In 2007, she won her first major photography accolade as the Master Photographer of the Year at the Singapore Master Photographer Print Competition. Over the next decade-plus, Zhang would rack up numerous additional awards including Photographer of the Year a the Elle Awards and was named to the Forbes 30 Under 30 list in 2018. Jingna’s photography has graced the covers of multiple high-profile magazines including Harper’s Bazaar and Vogue.
Zhang says her work is inspired by the Pre-Raphaelites and Japanese anime and that it also incorporates Asian aesthetics with western art styles with the goal of bringing painterly images to the fashion and fine art scenes.
In an Instagram post published today, Jingna announced that she has quit fashion photography. Additionally, and because she no longer has to concern herself with insulting prospective fashion clients, also recalls a specific instance of racism from her past “some years ago” during a portfolio review with a “prestigious” magazine in the west.
“I decided to quit fashion so it’s probably fine to share this now. Some years ago I met an editor from a prestigious magazine at a portfolio review,” she writes. “I don’t remember the exact words now but gist was: ‘I’m sure this aesthetic — *gestures at my covers* — works back where you’re from. But these perfect brows, black hair, red lips—it’s too much. It’s wrong for the western market.’”
While she says she appreciated his honesty, Jingna says it was the delivery and choice of words that stuck with her, as she believes she looks exactly like the images she was being told were not a fit.
“Have you… seen me? Black hair red lips pale face. Tell me my taste sucks or my eye isn’t good enough. But this delivery, especially when I think is unintended, felt like a rejection of my entire culture. Saying that we’re wrong for what we found beautiful since ancient times because a non-Asian says so,” she writes.
“I went home and cried for 2 weeks every day. Just sat in the kitchen and randomly burst out in tears. It’s clearly me that’s representing my culture wrong and not doing a good job. Why do I suck? Why can’t we like the things we appreciated ‘back where I’m from’?”
Zhang says that the conversation made it clear to her that she would never shoot for a western publication if she did so in the style that made her popular.
“At least I no longer wondered what decision makers at the highest levels truly thought.
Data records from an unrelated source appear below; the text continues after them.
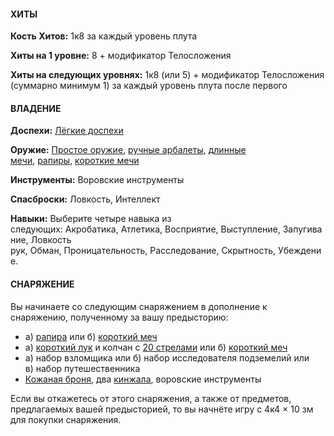 #### ХИТЫ

**Кость Хитов:** 1к8 за каждый уровень плута

**Хиты на 1 уровне:** 8 + модификатор Телосложения

**Хиты на следующих уровнях:** 1к8 (или 5) + модификатор Телосложения (суммарно минимум 1) за каждый уровень плута после первого

  

#### ВЛАДЕНИЕ

**Доспехи:** [Лёгкие доспехи](https://dnd.su/articles/inventory/95-armor_and_shields/#armor.light)

**Оружие:** [Простое оружие](https://dnd.su/articles/inventory/96-arms/#weapon.simple), [ручные арбалеты](https://dnd.su/articles/inventory/96-arms/#weapon.crossbow-hand), [длинные мечи](https://dnd.su/articles/inventory/96-arms/#weapon.longsword), [рапиры](https://dnd.su/articles/inventory/96-arms/#weapon.rapier), [короткие мечи](https://dnd.su/articles/inventory/96-arms/#weapon.shortsword)

**Инструменты:** Воровские инструменты

**Спасброски:** Ловкость, Интеллект

**Навыки:** Выберите четыре навыка из следующих: Акробатика, Атлетика, Восприятие, Выступление, Запугивание, Ловкость рук, Обман, Проницательность, Расследование, Скрытность, Убеждение.

  

#### СНАРЯЖЕНИЕ

Вы начинаете со следующим снаряжением в дополнение к снаряжению, полученному за вашу предысторию:

- а) [рапира](https://dnd.su/articles/inventory/96-arms/#weapon.rapier) или б) [короткий меч](https://dnd.su/articles/inventory/96-arms/#weapon.shortsword)
- а) [короткий лук](https://dnd.su/articles/inventory/96-arms/#weapon.shortbow) и колчан с [20 стрелами](https://dnd.su/articles/inventory/98-equipment/#equipment.arrow) или б) [короткий меч](https://dnd.su/articles/inventory/96-arms/#weapon.shortsword)
- а) набор взломщика или б) набор исследователя подземелий или в) набор путешественника
- [Кожаная броня](https://dnd.su/articles/inventory/95-armor_and_shields/#armor.leather), два [кинжала](https://dnd.su/articles/inventory/96-arms/#weapon.dagger), воровские инструменты

Если вы откажетесь от этого снаряжения, а также от предметов, предлагаемых вашей предысторией, то вы начнёте игру с 4к4 × 10 зм для покупки снаряжения.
I already had self-loathing for my work before, but after that review I always feel so sick every time I make pictures.”
Lillian Liu, a photographer who shoots in both Vancouver and Europe and has 119,000 followers on Instagram, responded that she faced similar criticism in her past.
“This hurts because the ‘anime isn’t the right kind of art’ thing I did remember hearing — and it discouraged some kids around me who made that their passion. I understand that they’re trying to market something to a target audience… but at the same time, I can’t help but feel that the way they approached it was extremely insulting. So sorry for these experiences — you are a great bastion for respectfully representing Asian beauty and beyond.”
“Sometimes it really sucks to know how you look or what you make will never be accepted or good enough because your starting point is all wrong,” Zhang concludes.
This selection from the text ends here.